Вера Додекс, дамочка лет тридцати, но выглядевшая на двадцать, очень высокая, очень стройная, с маленькими каменными грудями, кивнула Лемою, как старому знакомому, и Лемой тут же влюбился. К своему великому удивлению, потому что ничего особенного в ней вроде не было. Лемой, человек, женившийся по любви черт знает когда, всегда гордившийся тем, что они с Анной слыли редким образцом счастливой семейной пары, всегда жутко стыдившийся своих немногочисленных и случайных измен, испытал вдруг жгучее желание изменить по-настоящему, навсегда.

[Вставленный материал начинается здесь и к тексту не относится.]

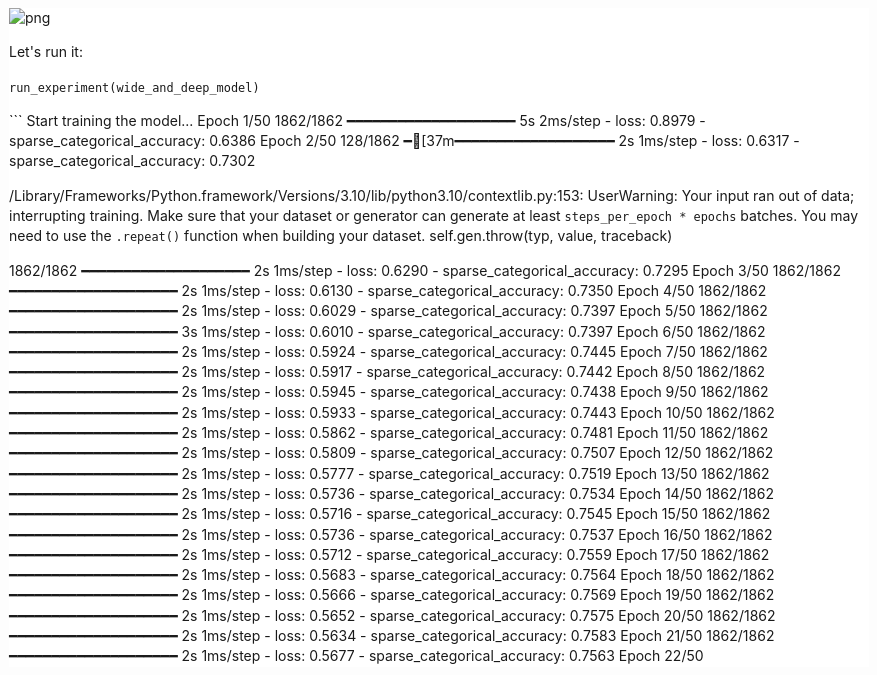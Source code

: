 ![png](/img/examples/structured_data/wide_deep_cross_networks/wide_deep_cross_networks_29_1.png)
    



Let's run it:


```python
run_experiment(wide_and_deep_model)
```

<div class="k-default-codeblock">
```
Start training the model...
Epoch 1/50
 1862/1862 ━━━━━━━━━━━━━━━━━━━━ 5s 2ms/step - loss: 0.8979 - sparse_categorical_accuracy: 0.6386
Epoch 2/50
  128/1862 ━[37m━━━━━━━━━━━━━━━━━━━  2s 1ms/step - loss: 0.6317 - sparse_categorical_accuracy: 0.7302

/Library/Frameworks/Python.framework/Versions/3.10/lib/python3.10/contextlib.py:153: UserWarning: Your input ran out of data; interrupting training. Make sure that your dataset or generator can generate at least `steps_per_epoch * epochs` batches. You may need to use the `.repeat()` function when building your dataset.
  self.gen.throw(typ, value, traceback)

 1862/1862 ━━━━━━━━━━━━━━━━━━━━ 2s 1ms/step - loss: 0.6290 - sparse_categorical_accuracy: 0.7295
Epoch 3/50
 1862/1862 ━━━━━━━━━━━━━━━━━━━━ 2s 1ms/step - loss: 0.6130 - sparse_categorical_accuracy: 0.7350
Epoch 4/50
 1862/1862 ━━━━━━━━━━━━━━━━━━━━ 2s 1ms/step - loss: 0.6029 - sparse_categorical_accuracy: 0.7397
Epoch 5/50
 1862/1862 ━━━━━━━━━━━━━━━━━━━━ 3s 1ms/step - loss: 0.6010 - sparse_categorical_accuracy: 0.7397
Epoch 6/50
 1862/1862 ━━━━━━━━━━━━━━━━━━━━ 2s 1ms/step - loss: 0.5924 - sparse_categorical_accuracy: 0.7445
Epoch 7/50
 1862/1862 ━━━━━━━━━━━━━━━━━━━━ 2s 1ms/step - loss: 0.5917 - sparse_categorical_accuracy: 0.7442
Epoch 8/50
 1862/1862 ━━━━━━━━━━━━━━━━━━━━ 2s 1ms/step - loss: 0.5945 - sparse_categorical_accuracy: 0.7438
Epoch 9/50
 1862/1862 ━━━━━━━━━━━━━━━━━━━━ 2s 1ms/step - loss: 0.5933 - sparse_categorical_accuracy: 0.7443
Epoch 10/50
 1862/1862 ━━━━━━━━━━━━━━━━━━━━ 2s 1ms/step - loss: 0.5862 - sparse_categorical_accuracy: 0.7481
Epoch 11/50
 1862/1862 ━━━━━━━━━━━━━━━━━━━━ 2s 1ms/step - loss: 0.5809 - sparse_categorical_accuracy: 0.7507
Epoch 12/50
 1862/1862 ━━━━━━━━━━━━━━━━━━━━ 2s 1ms/step - loss: 0.5777 - sparse_categorical_accuracy: 0.7519
Epoch 13/50
 1862/1862 ━━━━━━━━━━━━━━━━━━━━ 2s 1ms/step - loss: 0.5736 - sparse_categorical_accuracy: 0.7534
Epoch 14/50
 1862/1862 ━━━━━━━━━━━━━━━━━━━━ 2s 1ms/step - loss: 0.5716 - sparse_categorical_accuracy: 0.7545
Epoch 15/50
 1862/1862 ━━━━━━━━━━━━━━━━━━━━ 2s 1ms/step - loss: 0.5736 - sparse_categorical_accuracy: 0.7537
Epoch 16/50
 1862/1862 ━━━━━━━━━━━━━━━━━━━━ 2s 1ms/step - loss: 0.5712 - sparse_categorical_accuracy: 0.7559
Epoch 17/50
 1862/1862 ━━━━━━━━━━━━━━━━━━━━ 2s 1ms/step - loss: 0.5683 - sparse_categorical_accuracy: 0.7564
Epoch 18/50
 1862/1862 ━━━━━━━━━━━━━━━━━━━━ 2s 1ms/step - loss: 0.5666 - sparse_categorical_accuracy: 0.7569
Epoch 19/50
 1862/1862 ━━━━━━━━━━━━━━━━━━━━ 2s 1ms/step - loss: 0.5652 - sparse_categorical_accuracy: 0.7575
Epoch 20/50
 1862/1862 ━━━━━━━━━━━━━━━━━━━━ 2s 1ms/step - loss: 0.5634 - sparse_categorical_accuracy: 0.7583
Epoch 21/50
 1862/1862 ━━━━━━━━━━━━━━━━━━━━ 2s 1ms/step - loss: 0.5677 - sparse_categorical_accuracy: 0.7563
Epoch 22/50
```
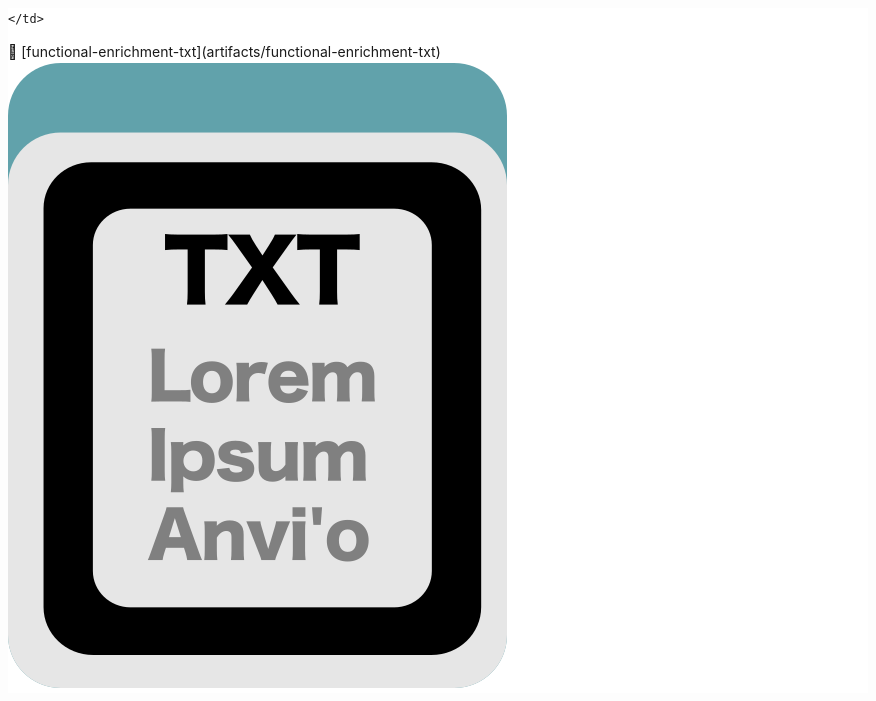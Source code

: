     </td>
</tr>
<tr>
    <td class="artifact-p-td">
    <span class="artifact-emoji">🍕</span>
        <span class="artifact-p" markdown="1">[functional-enrichment-txt](artifacts/functional-enrichment-txt) <img src="images/icons/TXT.png" class="artifact-icon-mini" /> </span>
    </td>
</tr>
<tr style="border:none;">
    <td class="program-td">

Не то чтобы он чувствовал головокружение или слабость в членах, или там некое такое чувство, как перед пропастью; не то чтобы у него встало на Веру Додеке, ничего подобного, даже мысль об этом показалась бы тогда Лемою кощунством - просто вот появилась у Лемоя богиня, которой он захотел служить.
Никто, кроме Веры, разумеется, ничего не заметил. Лемой просто кивнул ей в ответ и сказал: "Здравствуйте". Но он посчитал момент уместным для комплиментов. Он единственно не подумал о том, что комплименты у полицейских временами специфичны. И сказал, улыбаясь официальной улыбкой:
- Мне будет жаль, госпожа Вера, арестовывать такую роскошную женщину. Мне жаль будет также арестовывать вашего возлюбленного, Антанаса Федора, которого я хорошо знаю и который мне симпатичен, перед которым я привык чуть ли не преклоняться. Вам очень повезло, госпожа Вера, что вы стали его возлюбленной, я желаю вам счастья.
- Я знаю, - сказала Вера из-за Федоровой спины.
- Я просто обязан арестовать всех вас, но думаю, что это совсем ненадолго. Я хотел бы, чтобы вы это поняли.
- Мы это поняли, - холодно ответил за нее Федер, а Вера Додекс промолчала. - Но неужели без ареста никак нельзя? Что мы, в конце концов, такого страшного сделали? Вы можете убедиться, что никакого ущерба планете наш пикник не нанес. Пикник, заметьте, а не пробор! Зачем же...
- Не успел нанести, - уточнил Лемой. - Не успел. Но это никакого отношения... Я ничего не могу тут поделать, вы поймите.
- Послушайте, парни, - вклинился в разговор Андрей Рогожиус с еще не иссякшей доброжелательностью. Он улыбался и поигрывал многофункциональной дубинкой, своей, как видно, любимой игрушкой. - Сейчас к проборам, сами знаете, как относятся. Нам сейчас подставляться никак нельзя, а для вас это будет просто маленькая неприятность. Мы с вами и так всяких правил понарушали - будь здоров. Нам еще шею будут мылить, вы поймите, пожалуйста, за то, что мы спустились к вам, не связавшись с базой. Вас-то мы знаем, а там будут возникать - точно будут - такие люди!
Лемой и Федер одновременно испугались и сверкнули глазами на Андрея Рогожиуса, потому что лишнее он сказал, и хором проворчали:
- Помолчал бы ты, парень...
Потом они поглядели друг на друга и озабоченно поморщились. В их действиях прослеживалась такая слаженность и синхронность, что казалось, будто кто-то дергает их за веревочки.